Writing on sex and death at 91

Diana Athill is 91 years old and won the 2008 Costa prize for biography for her memoir, Somewhere Towards The End, where she talks about her love affairs, her work as a book editor, and what it means to be growing old. She helped Andre Deutsch – who was briefly her lover — establish his publishing house and edited writers such as VS Naipaul, John Updike, Philip Roth, Norman Mailer and Jean Rhys.

It was she who said when Naipaul left Andre Deutsch after she criticised his novel, Guerrillas: “It was as though the sun came out. I didn’t have to like Vidia any more.”

Click on this link for a YouTube video of an extraordinary interview she gave to the BBC on sex, old age and death. There she says:

When I was young, no one wanted to talk about death at all. Everyone was in full reaction against Victorian morbidity. And no one went to funerals… I hadn’t seen a dead body until I was 17… But it has completely changed now. It is as though a taboo has been removed. I suppose it’s because, with all getting old, everyone is suddenly thinking,‘It could be me next.’ I have found that, once this book was written, it became to my astonishment one book I have written that has really sold like hotcakes.

Is there a secret to successful ageing?

I would say it is a matter of pure luck.
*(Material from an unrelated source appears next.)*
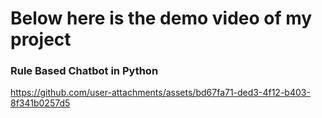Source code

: # Below here is the demo video of my project

### Rule Based Chatbot in Python

https://github.com/user-attachments/assets/bd67fa71-ded3-4f12-b403-8f341b0257d5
If your health holds out, there is no reason why it should be horrid…

I had a better time since I was 80.

Why?

Because in a way things matter much less. You don’t mind what people think about you. You are not embarrassed so easily… And when anything particularly good happens, it comes like a super treat because you weren’t expecting it. This book doing well has been for me an enormous treat from beginning to end. Still is. Look at me here (smiling)…

People ask quite a lot about when did sex stop being interesting. That rather obsesses people. Because when you are still a sexual being, the thought of stopping being a sexual being is quite painful. But of course, when it happens, if you stop wanting something, you don’t want it any more, so if it’s not there, you don’t mind.

Sex, Andre Deutsch and Philip Roth

She had sex in her 60s but “it was done with” by the way she was 70, she says in another BBC interview, available on audio.

There she talks about her relationship with Andre Deutsch.  She found it annoying that he used to stay up at night reading The Times newspaper. He was extremely self-centred, she says. But they continued working together.

She also talks about how Philip Roth was dropped by Andre Deutsch for poor sales. Roth went on to write his biggest bestseller, Portnoy’s Complaint.